*EXERCISE DIRECTIONS*: What you return must be every line from the beginning of the data through the line holding "on Proposed Solution:**", unchanged.

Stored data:
'''
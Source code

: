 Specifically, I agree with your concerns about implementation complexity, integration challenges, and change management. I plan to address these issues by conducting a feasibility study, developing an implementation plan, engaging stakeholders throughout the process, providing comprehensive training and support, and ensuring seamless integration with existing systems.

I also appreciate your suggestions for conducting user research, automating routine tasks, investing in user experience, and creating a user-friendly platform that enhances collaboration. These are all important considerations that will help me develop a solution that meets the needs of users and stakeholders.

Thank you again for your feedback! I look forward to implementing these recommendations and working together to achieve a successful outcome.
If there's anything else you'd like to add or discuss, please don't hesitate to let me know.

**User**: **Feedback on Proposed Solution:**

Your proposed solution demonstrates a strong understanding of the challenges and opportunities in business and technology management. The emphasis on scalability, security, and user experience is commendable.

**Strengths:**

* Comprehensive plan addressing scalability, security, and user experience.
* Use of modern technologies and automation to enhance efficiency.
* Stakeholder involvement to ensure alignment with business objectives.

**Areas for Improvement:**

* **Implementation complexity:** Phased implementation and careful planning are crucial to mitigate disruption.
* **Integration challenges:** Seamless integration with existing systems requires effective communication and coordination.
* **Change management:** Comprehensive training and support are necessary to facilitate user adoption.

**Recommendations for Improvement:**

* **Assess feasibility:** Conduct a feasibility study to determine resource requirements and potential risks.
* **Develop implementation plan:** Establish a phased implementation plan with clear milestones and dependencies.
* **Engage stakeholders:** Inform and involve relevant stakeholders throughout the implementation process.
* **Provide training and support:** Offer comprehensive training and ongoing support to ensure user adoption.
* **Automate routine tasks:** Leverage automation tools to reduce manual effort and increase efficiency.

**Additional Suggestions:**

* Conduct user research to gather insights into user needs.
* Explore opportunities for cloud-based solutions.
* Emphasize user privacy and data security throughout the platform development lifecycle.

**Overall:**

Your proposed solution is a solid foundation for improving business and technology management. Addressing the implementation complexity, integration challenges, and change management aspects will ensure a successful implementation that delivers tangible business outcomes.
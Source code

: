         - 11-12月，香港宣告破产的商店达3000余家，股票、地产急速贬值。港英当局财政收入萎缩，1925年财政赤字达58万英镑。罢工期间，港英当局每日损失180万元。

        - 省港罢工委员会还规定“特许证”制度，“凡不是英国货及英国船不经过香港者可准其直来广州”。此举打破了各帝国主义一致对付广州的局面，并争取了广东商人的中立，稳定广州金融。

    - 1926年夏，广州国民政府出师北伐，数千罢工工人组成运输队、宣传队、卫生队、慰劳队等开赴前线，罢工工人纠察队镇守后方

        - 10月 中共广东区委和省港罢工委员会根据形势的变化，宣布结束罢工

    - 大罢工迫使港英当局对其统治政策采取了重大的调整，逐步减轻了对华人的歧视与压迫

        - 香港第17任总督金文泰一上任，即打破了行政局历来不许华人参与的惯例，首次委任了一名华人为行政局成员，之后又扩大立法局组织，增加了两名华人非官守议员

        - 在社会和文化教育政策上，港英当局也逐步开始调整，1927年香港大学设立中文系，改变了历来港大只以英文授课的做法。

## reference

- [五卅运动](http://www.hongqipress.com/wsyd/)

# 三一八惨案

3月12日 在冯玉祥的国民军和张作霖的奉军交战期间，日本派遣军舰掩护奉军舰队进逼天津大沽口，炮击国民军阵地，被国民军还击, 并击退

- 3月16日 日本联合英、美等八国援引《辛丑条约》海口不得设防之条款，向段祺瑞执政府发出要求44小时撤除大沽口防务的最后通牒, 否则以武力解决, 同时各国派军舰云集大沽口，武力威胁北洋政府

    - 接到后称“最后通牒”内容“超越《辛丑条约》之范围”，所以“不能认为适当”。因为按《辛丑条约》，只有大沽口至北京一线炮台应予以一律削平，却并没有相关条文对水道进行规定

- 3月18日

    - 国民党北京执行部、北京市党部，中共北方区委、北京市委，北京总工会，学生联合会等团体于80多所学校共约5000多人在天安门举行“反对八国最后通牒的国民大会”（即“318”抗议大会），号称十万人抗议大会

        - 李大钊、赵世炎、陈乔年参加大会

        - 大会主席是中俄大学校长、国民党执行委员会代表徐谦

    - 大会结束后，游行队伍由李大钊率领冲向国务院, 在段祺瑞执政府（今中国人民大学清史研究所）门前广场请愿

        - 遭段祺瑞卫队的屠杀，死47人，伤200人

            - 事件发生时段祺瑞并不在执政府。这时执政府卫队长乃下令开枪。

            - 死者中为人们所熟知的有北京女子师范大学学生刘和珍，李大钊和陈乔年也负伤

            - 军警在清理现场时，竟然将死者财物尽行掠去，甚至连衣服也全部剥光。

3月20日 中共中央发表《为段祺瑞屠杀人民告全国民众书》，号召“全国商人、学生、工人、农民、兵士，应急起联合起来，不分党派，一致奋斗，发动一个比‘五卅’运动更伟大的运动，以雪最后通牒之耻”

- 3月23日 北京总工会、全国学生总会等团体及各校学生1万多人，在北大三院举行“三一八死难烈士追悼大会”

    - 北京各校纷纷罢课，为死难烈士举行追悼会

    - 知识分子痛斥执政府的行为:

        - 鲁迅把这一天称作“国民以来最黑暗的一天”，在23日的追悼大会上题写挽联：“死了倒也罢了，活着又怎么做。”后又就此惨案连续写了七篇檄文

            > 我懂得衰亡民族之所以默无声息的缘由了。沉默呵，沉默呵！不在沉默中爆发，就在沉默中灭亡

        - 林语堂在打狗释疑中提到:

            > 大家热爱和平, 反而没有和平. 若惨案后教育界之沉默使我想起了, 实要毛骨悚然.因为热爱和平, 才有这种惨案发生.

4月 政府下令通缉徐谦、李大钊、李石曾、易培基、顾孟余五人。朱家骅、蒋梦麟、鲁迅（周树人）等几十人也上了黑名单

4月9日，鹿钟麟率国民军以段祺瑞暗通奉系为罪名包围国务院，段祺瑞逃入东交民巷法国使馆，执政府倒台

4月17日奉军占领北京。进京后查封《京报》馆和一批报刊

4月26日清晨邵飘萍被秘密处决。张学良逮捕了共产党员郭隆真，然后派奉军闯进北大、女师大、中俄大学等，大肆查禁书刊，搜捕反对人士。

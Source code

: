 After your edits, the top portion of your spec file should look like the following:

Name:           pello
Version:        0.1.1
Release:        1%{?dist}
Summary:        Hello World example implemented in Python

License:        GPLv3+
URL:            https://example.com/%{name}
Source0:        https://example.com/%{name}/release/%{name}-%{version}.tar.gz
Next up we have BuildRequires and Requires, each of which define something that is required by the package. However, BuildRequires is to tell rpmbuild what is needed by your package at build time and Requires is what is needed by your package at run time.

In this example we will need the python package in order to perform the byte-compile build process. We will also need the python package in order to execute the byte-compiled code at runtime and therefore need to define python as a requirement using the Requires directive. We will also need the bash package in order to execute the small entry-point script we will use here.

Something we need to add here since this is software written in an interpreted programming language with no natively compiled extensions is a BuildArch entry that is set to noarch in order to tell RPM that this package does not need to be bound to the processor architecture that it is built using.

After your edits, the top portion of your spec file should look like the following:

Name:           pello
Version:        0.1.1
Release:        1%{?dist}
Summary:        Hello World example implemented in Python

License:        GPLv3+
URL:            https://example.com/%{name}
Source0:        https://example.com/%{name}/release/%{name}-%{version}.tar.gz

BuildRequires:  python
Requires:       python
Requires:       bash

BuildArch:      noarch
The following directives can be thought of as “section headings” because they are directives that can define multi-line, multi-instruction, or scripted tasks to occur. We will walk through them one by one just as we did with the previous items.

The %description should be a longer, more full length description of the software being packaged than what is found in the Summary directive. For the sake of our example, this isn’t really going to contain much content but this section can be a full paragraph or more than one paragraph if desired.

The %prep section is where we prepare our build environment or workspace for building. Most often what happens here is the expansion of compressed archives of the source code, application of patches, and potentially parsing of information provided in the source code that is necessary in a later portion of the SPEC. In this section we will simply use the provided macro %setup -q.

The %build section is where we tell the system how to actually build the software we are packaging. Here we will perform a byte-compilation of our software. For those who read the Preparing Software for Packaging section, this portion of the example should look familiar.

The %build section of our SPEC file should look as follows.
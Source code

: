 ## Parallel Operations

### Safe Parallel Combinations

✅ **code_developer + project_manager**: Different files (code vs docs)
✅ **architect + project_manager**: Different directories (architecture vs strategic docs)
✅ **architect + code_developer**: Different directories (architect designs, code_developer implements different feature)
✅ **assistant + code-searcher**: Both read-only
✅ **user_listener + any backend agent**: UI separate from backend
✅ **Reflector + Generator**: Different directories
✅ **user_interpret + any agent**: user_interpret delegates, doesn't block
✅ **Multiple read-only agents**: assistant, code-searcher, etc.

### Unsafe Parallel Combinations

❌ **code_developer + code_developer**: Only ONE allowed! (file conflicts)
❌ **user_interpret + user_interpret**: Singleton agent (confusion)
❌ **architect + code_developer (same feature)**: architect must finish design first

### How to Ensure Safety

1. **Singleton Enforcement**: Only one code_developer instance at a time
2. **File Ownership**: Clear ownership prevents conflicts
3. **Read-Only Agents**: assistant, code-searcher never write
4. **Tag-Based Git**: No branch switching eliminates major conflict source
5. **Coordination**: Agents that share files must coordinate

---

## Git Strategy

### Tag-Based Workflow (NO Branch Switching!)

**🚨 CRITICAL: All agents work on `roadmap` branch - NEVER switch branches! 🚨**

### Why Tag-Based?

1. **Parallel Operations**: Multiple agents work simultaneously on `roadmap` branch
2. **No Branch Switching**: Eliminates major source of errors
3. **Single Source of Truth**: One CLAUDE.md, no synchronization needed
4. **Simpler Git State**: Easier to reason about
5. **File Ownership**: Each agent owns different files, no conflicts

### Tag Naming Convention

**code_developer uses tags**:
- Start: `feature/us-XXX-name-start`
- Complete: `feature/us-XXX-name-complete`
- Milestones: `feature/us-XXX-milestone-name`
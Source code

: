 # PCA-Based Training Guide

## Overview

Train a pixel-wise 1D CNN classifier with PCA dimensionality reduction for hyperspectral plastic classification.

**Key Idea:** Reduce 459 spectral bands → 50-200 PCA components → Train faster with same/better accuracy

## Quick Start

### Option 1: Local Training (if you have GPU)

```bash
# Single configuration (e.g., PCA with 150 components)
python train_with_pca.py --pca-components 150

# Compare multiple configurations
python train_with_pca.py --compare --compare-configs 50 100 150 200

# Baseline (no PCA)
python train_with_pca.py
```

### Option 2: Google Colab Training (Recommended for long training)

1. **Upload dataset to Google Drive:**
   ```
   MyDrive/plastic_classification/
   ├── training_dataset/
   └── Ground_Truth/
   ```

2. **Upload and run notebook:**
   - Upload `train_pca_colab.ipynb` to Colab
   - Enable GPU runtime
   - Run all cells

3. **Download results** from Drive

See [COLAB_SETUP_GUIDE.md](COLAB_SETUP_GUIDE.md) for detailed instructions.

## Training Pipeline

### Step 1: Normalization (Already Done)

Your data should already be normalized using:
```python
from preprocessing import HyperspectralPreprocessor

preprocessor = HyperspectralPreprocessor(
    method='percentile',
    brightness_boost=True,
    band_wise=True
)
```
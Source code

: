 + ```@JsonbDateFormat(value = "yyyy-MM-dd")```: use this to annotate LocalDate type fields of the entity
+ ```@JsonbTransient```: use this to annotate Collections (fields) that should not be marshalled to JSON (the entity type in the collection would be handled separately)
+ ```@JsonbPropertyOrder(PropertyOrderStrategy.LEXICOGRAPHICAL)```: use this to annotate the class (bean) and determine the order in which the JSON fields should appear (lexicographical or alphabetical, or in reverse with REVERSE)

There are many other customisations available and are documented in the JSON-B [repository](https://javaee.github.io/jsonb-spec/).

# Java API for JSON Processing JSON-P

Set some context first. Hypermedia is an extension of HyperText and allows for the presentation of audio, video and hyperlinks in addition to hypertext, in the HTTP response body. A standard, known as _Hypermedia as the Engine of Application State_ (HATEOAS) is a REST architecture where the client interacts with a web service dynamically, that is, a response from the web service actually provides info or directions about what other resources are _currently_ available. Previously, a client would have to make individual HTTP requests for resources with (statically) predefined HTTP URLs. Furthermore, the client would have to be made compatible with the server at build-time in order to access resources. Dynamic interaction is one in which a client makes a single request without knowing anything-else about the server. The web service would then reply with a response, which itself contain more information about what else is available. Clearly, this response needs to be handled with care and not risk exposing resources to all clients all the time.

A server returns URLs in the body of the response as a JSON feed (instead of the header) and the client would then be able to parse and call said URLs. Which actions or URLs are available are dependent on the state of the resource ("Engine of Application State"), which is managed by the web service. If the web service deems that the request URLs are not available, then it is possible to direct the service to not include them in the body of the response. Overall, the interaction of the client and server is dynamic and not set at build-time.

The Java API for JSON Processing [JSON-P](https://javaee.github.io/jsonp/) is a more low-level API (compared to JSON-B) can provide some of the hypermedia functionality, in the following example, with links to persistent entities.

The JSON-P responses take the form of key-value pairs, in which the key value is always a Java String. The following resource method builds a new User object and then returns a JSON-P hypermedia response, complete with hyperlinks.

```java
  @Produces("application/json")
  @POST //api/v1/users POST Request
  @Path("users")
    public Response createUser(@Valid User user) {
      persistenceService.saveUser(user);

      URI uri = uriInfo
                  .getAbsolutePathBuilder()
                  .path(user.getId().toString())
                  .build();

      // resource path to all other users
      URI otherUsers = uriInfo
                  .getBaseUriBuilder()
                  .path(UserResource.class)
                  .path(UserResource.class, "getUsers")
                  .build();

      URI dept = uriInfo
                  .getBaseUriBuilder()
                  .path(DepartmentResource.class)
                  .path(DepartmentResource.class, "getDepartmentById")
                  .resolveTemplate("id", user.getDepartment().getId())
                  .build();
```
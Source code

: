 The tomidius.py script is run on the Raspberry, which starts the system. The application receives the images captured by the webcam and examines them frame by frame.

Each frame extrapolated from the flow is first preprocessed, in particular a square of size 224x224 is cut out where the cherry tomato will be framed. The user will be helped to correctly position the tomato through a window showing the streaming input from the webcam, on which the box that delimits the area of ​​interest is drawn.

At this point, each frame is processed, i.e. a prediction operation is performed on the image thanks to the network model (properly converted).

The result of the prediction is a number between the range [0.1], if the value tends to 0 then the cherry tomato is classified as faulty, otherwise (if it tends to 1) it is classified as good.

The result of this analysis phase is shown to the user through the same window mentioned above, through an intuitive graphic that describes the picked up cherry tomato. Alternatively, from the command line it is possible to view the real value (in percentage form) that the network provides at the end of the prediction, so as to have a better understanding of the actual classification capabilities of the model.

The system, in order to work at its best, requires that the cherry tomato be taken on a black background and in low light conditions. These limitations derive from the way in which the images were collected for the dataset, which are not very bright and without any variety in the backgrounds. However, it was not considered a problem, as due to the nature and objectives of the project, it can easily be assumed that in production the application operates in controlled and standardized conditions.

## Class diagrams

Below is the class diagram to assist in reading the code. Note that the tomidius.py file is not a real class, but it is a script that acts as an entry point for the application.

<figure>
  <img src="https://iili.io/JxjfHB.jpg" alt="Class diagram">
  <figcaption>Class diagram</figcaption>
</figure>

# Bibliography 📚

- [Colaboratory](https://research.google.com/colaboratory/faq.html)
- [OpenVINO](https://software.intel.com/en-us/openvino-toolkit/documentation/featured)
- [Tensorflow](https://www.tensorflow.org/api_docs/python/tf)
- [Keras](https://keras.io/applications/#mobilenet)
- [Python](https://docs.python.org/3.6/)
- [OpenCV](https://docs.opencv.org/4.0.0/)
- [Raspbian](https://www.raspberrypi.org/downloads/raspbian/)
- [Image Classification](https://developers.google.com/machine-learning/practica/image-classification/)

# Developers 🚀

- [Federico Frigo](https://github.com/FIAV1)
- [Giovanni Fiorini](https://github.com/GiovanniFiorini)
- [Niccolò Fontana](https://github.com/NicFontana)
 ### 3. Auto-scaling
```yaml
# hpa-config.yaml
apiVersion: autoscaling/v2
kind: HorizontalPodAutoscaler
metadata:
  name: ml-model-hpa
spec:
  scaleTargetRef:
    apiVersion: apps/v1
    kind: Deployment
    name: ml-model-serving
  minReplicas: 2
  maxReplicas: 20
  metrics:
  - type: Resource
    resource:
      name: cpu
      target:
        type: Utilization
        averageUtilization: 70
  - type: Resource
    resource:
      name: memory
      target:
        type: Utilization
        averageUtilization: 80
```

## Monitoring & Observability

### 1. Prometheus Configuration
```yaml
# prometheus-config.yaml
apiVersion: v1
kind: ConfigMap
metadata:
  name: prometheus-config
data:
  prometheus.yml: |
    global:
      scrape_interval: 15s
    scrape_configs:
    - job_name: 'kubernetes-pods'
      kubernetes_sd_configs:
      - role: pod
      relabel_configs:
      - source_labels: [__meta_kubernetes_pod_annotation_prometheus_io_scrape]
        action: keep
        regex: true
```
'''
*EXERCISE RESPONSE*:
Source code

: Specifically, I agree with your concerns about implementation complexity, integration challenges, and change management. I plan to address these issues by conducting a feasibility study, developing an implementation plan, engaging stakeholders throughout the process, providing comprehensive training and support, and ensuring seamless integration with existing systems.

I also appreciate your suggestions for conducting user research, automating routine tasks, investing in user experience, and creating a user-friendly platform that enhances collaboration. These are all important considerations that will help me develop a solution that meets the needs of users and stakeholders.

Thank you again for your feedback! I look forward to implementing these recommendations and working together to achieve a successful outcome.
If there's anything else you'd like to add or discuss, please don't hesitate to let me know.

**User**: **Feedback on Proposed Solution:**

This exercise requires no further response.